During the same period, the country is estimated to have consumed about 5.2 tcf gas which means that more than 100 per cent replacement had been made for the resource consumed.

Besides, over $10 billion foreign investment poured into the country’s petroleum sector, despite low oil price scenario in the international market.
Determined to achieve self-sufficiency in the energy sector, the government also completed a study in collaboration with USAID which confirmed the presence of 3,778 tcf shale gas and 2,323 billion of stock tank barrels (BSTB) shale oil in place resources.
Following which, a Shale Gas and Oil Centre has been established at the ministry to facilitate interested E&P companies in tapping the identified 188 tcf gas and 58 BSTB oil technically recoverable resources in lower and middle Indus Basin.
Besides, a consortium of Oil and Gas Development Company Limited (OGDCL) and Pakistan Petroleum Limited (PPL) has been formed to undertake pilot project(s) to determine cost of extracting shale gas and oil.
In a landmark development, Pakistan signed a 15-year agreement with Qatar for import of LNG to meet its growing energy needs as existing natural gas reserves were insufficient to bridge the ever-increasing gap between demand and supply of the commodity. The gas supply-demand gap has reached around 4 billion cubic feet per day (bcfd) as total gas demand of the country is 8.0 bcfd against total supply of 4.0 bcfd. Needless to say in winter, the demand rapidly increases.
It is believed that LNG was the cheapest alternative fuel and the only instant available remedy to meet the country’s energy needs when the existing natural gas reserves were diminishing.
Riaz Haq said…
Country’s oil import bill surges by 30.43pc to $12.928bn

https://profit.pakistantoday.com.pk/2018/06/20/countrys-oil-import-bill-surges-by-30-43pc-to-12-928bn/


Pakistan’s oil import bill rose nearly 30.43 per cent year-on-year to $12.928 billion in July-May 2017-18 owing to an increase in global prices of crude oil and rising demand of petroleum products in the country.

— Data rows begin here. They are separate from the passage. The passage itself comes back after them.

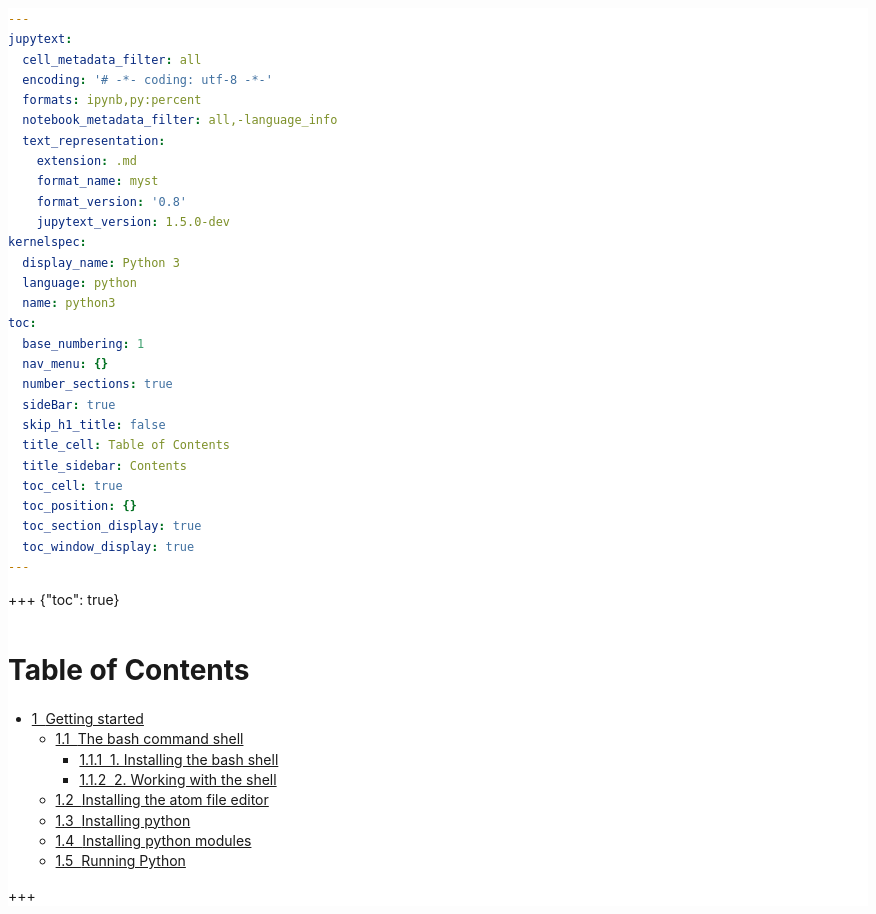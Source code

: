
```yaml
---
jupytext:
  cell_metadata_filter: all
  encoding: '# -*- coding: utf-8 -*-'
  formats: ipynb,py:percent
  notebook_metadata_filter: all,-language_info
  text_representation:
    extension: .md
    format_name: myst
    format_version: '0.8'
    jupytext_version: 1.5.0-dev
kernelspec:
  display_name: Python 3
  language: python
  name: python3
toc:
  base_numbering: 1
  nav_menu: {}
  number_sections: true
  sideBar: true
  skip_h1_title: false
  title_cell: Table of Contents
  title_sidebar: Contents
  toc_cell: true
  toc_position: {}
  toc_section_display: true
  toc_window_display: true
---
```


+++ {"toc": true}

<h1>Table of Contents<span class="tocSkip"></span></h1>
<div class="toc"><ul class="toc-item"><li><span><a href="#Getting-started" data-toc-modified-id="Getting-started-1"><span class="toc-item-num">1&nbsp;&nbsp;</span>Getting started</a></span><ul class="toc-item"><li><span><a href="#The-bash-command-shell" data-toc-modified-id="The-bash-command-shell-1.1"><span class="toc-item-num">1.1&nbsp;&nbsp;</span>The bash command shell</a></span><ul class="toc-item"><li><span><a href="#1.-Installing-the-bash-shell" data-toc-modified-id="1.-Installing-the-bash-shell-1.1.1"><span class="toc-item-num">1.1.1&nbsp;&nbsp;</span>1. Installing the bash shell</a></span></li><li><span><a href="#2.-Working-with-the-shell" data-toc-modified-id="2.-Working-with-the-shell-1.1.2"><span class="toc-item-num">1.1.2&nbsp;&nbsp;</span>2. Working with the shell</a></span></li></ul></li><li><span><a href="#Installing-the-atom-file-editor" data-toc-modified-id="Installing-the-atom-file-editor-1.2"><span class="toc-item-num">1.2&nbsp;&nbsp;</span>Installing the atom file editor</a></span></li><li><span><a href="#Installing-python" data-toc-modified-id="Installing-python-1.3"><span class="toc-item-num">1.3&nbsp;&nbsp;</span>Installing python</a></span></li><li><span><a href="#Installing-python-modules" data-toc-modified-id="Installing-python-modules-1.4"><span class="toc-item-num">1.4&nbsp;&nbsp;</span>Installing python modules</a></span></li><li><span><a href="#Running-Python" data-toc-modified-id="Running-Python-1.5"><span class="toc-item-num">1.5&nbsp;&nbsp;</span>Running Python</a></span></li></ul></li></ul></div>

+++
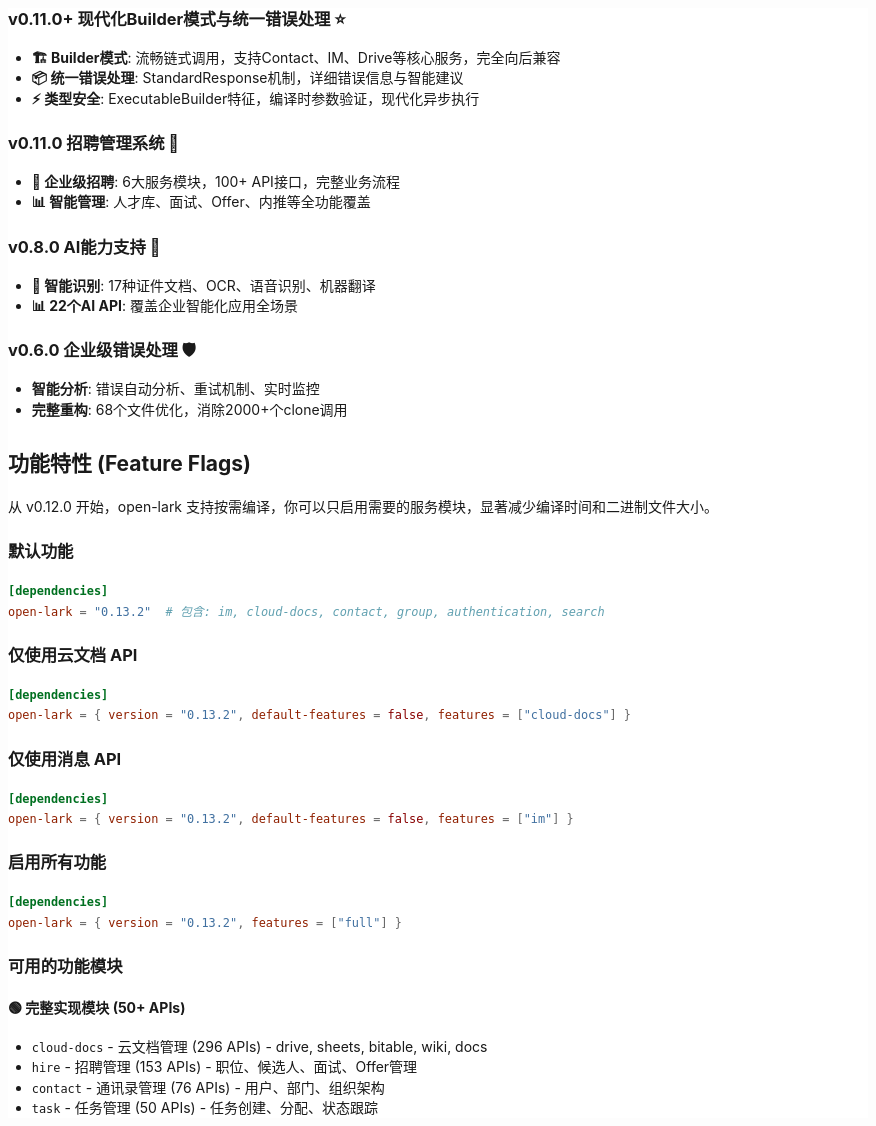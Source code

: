 ### v0.11.0+ 现代化Builder模式与统一错误处理 ⭐
- **🏗️ Builder模式**: 流畅链式调用，支持Contact、IM、Drive等核心服务，完全向后兼容
- **📦 统一错误处理**: StandardResponse机制，详细错误信息与智能建议
- **⚡ 类型安全**: ExecutableBuilder特征，编译时参数验证，现代化异步执行

### v0.11.0 招聘管理系统 🚀
- **🎯 企业级招聘**: 6大服务模块，100+ API接口，完整业务流程
- **📊 智能管理**: 人才库、面试、Offer、内推等全功能覆盖

### v0.8.0 AI能力支持 🤖  
- **🧠 智能识别**: 17种证件文档、OCR、语音识别、机器翻译
- **📊 22个AI API**: 覆盖企业智能化应用全场景

### v0.6.0 企业级错误处理 🛡️
- **智能分析**: 错误自动分析、重试机制、实时监控
- **完整重构**: 68个文件优化，消除2000+个clone调用

## 功能特性 (Feature Flags)

从 v0.12.0 开始，open-lark 支持按需编译，你可以只启用需要的服务模块，显著减少编译时间和二进制文件大小。

### 默认功能
```toml
[dependencies]
open-lark = "0.13.2"  # 包含: im, cloud-docs, contact, group, authentication, search
```

### 仅使用云文档 API
```toml
[dependencies]
open-lark = { version = "0.13.2", default-features = false, features = ["cloud-docs"] }
```

### 仅使用消息 API  
```toml
[dependencies]
open-lark = { version = "0.13.2", default-features = false, features = ["im"] }
```

### 启用所有功能
```toml
[dependencies]
open-lark = { version = "0.13.2", features = ["full"] }
```

### 可用的功能模块

#### 🟢 完整实现模块 (50+ APIs)
- `cloud-docs` - 云文档管理 (296 APIs) - drive, sheets, bitable, wiki, docs
- `hire` - 招聘管理 (153 APIs) - 职位、候选人、面试、Offer管理
- `contact` - 通讯录管理 (76 APIs) - 用户、部门、组织架构
- `task` - 任务管理 (50 APIs) - 任务创建、分配、状态跟踪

The amount of the oil import bills is around one-third of the total import bill for the period.

The trade deficit is widening as the overall import bill of the country has been on the rise since the start of 2017-18.

The State Bank of Pakistan (SBP) on Wednesday showed the current account deficit at around $15.961 billion in July-May 2017-18 billion which surged by 43 per cent as compared to the previous year.

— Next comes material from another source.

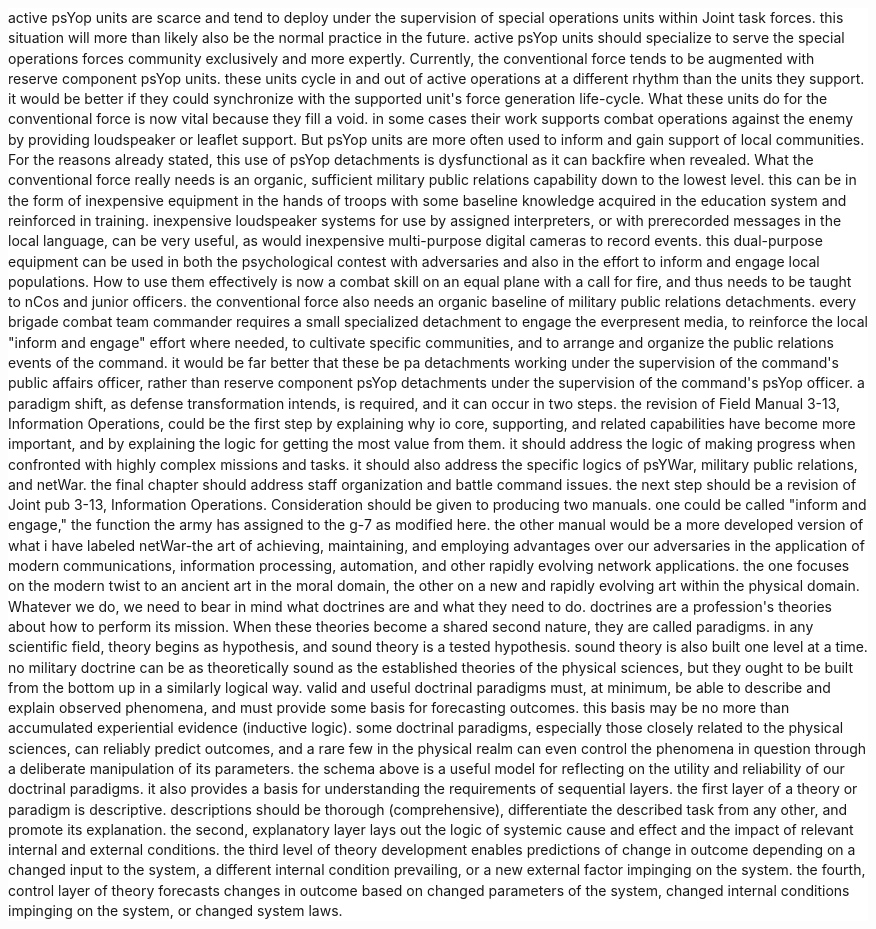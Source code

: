 active psYop units are scarce and tend to deploy under the supervision of special operations units within Joint task forces. this situation will more than likely also be the normal practice in the future. active psYop units should specialize to serve the special operations forces community exclusively and more expertly. Currently, the conventional force tends to be augmented with reserve component psYop units. these units cycle in and out of active operations at a different rhythm than the units they support. it would be better if they could synchronize with the supported unit's force generation life-cycle. What these units do for the conventional force is now vital because they fill a void. in some cases their work supports combat operations against the enemy by providing loudspeaker or leaflet support. But psYop units are more often used to inform and gain support of local communities. For the reasons already stated, this use of psYop detachments is dysfunctional as it can backfire when revealed.
What the conventional force really needs is an organic, sufficient military public relations capability down to the lowest level. this can be in the form of inexpensive equipment in the hands of troops with some baseline knowledge acquired in the education system and reinforced in training. inexpensive loudspeaker systems for use by assigned interpreters, or with prerecorded messages in the local language, can be very useful, as would inexpensive multi-purpose digital cameras to record events. this dual-purpose equipment can be used in both the psychological contest with adversaries and also in the effort to inform and engage local populations. How to use them effectively is now a combat skill on an equal plane with a call for fire, and thus needs to be taught to nCos and junior officers. the conventional force also needs an organic baseline of military public relations detachments. every brigade combat team commander requires a small specialized detachment to engage the everpresent media, to reinforce the local "inform and engage" effort where needed, to cultivate specific communities, and to arrange and organize the public relations events of the command. it would be far better that these be pa detachments working under the supervision of the command's public affairs officer, rather than reserve component psYop detachments under the supervision of the command's psYop officer.
a paradigm shift, as defense transformation intends, is required, and it can occur in two steps. the revision of Field Manual 3-13, Information Operations, could be the first step by explaining why io core, supporting, and related capabilities have become more important, and by explaining the logic for getting the most value from them. it should address the logic of making progress when confronted with highly complex missions and tasks. it should also address the specific logics of psYWar, military public relations, and netWar. the final chapter should address staff organization and battle command issues. the next step should be a revision of Joint pub 3-13, Information Operations. Consideration should be given to producing two manuals. one could be called "inform and engage," the function the army has assigned to the g-7 as modified here. the other manual would be a more developed version of what i have labeled netWar-the art of achieving, maintaining, and employing advantages over our adversaries in the application of modern communications, information processing, automation, and other rapidly evolving network applications. the one focuses on the modern twist to an ancient art in the moral domain, the other on a new and rapidly evolving art within the physical domain.
Whatever we do, we need to bear in mind what doctrines are and what they need to do. doctrines are a profession's theories about how to perform its mission. When these theories become a shared second nature, they are called paradigms. in any scientific field, theory begins as hypothesis, and sound theory is a tested hypothesis. sound theory is also built one level at a time. no military doctrine can be as theoretically sound as the established theories of the physical sciences, but they ought to be built from the bottom up in a similarly logical way. valid and useful doctrinal paradigms must, at minimum, be able to describe and explain observed phenomena, and must provide some basis for forecasting outcomes. this basis may be no more than accumulated experiential evidence (inductive logic). some doctrinal paradigms, especially those closely related to the physical sciences, can reliably predict outcomes, and a rare few in the physical realm can even control the phenomena in question through a deliberate manipulation of its parameters. the schema above is a useful model for reflecting on the utility and reliability of our doctrinal paradigms. it also provides a basis for understanding the requirements of sequential layers. the first layer of a theory or paradigm is descriptive. descriptions should be thorough (comprehensive), differentiate the described task from any other, and promote its explanation. the second, explanatory layer lays out the logic of systemic cause and effect and the impact of relevant internal and external conditions. the third level of theory development enables predictions of change in outcome depending on a changed input to the system, a different internal condition prevailing, or a new external factor impinging on the system. the fourth, control layer of theory forecasts changes in outcome based on changed parameters of the system, changed internal conditions impinging on the system, or changed system laws.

Liquefied Natural Gas (LNG) imports rose by 84.5 per cent in the last eleven months of the current fiscal year to $2.123 billion as compared to the previous year’s gas imports worth $1,150 billion.

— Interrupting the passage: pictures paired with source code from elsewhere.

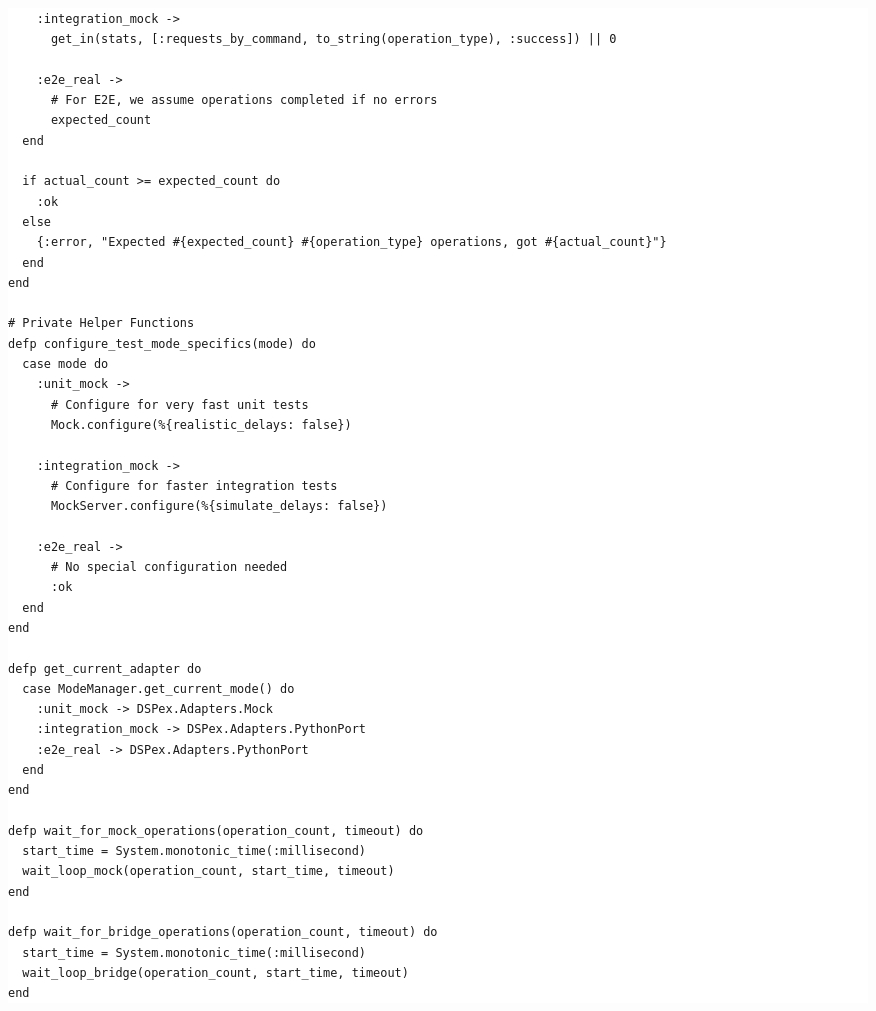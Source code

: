         :integration_mock ->
          get_in(stats, [:requests_by_command, to_string(operation_type), :success]) || 0

        :e2e_real ->
          # For E2E, we assume operations completed if no errors
          expected_count
      end

      if actual_count >= expected_count do
        :ok
      else
        {:error, "Expected #{expected_count} #{operation_type} operations, got #{actual_count}"}
      end
    end

    # Private Helper Functions
    defp configure_test_mode_specifics(mode) do
      case mode do
        :unit_mock ->
          # Configure for very fast unit tests
          Mock.configure(%{realistic_delays: false})

        :integration_mock ->
          # Configure for faster integration tests
          MockServer.configure(%{simulate_delays: false})

        :e2e_real ->
          # No special configuration needed
          :ok
      end
    end

    defp get_current_adapter do
      case ModeManager.get_current_mode() do
        :unit_mock -> DSPex.Adapters.Mock
        :integration_mock -> DSPex.Adapters.PythonPort
        :e2e_real -> DSPex.Adapters.PythonPort
      end
    end

    defp wait_for_mock_operations(operation_count, timeout) do
      start_time = System.monotonic_time(:millisecond)
      wait_loop_mock(operation_count, start_time, timeout)
    end

    defp wait_for_bridge_operations(operation_count, timeout) do
      start_time = System.monotonic_time(:millisecond)
      wait_loop_bridge(operation_count, start_time, timeout)
    end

Official figures released by the Pakistan Bureau of Statistics (PBS) on Wednesday showed that the petroleum imports increased 30.5 per cent year-on-year to $12.928 billion which was around $9.912 billion in the same period last year.

A 60.35 per cent growth was recorded in the import of crude oil year-on-year to $3.738 billion. But in terms of quantity, a growth of 28.72 per cent was posted year-on-year to 9.45 million tonnes, indicating that a large share of the increase is on account of higher prices.

Imports of petroleum products went up 9.54 per cent to $6.808 billion the eleven-month period. The petroleum products recorded a nearly negative 4.66 per cent in quantity year-on-year to 14.362 million tonnes.

In the current fiscal, year the second-biggest component in the import bill was transport group whose import rose 27.88 per cent year-on-year to $3.821 billion in last eleven months of this fiscal year. The increase is due mainly to massive imports of busses/ trucks (60.8 per cent), and motor cycle (57.88 per cent).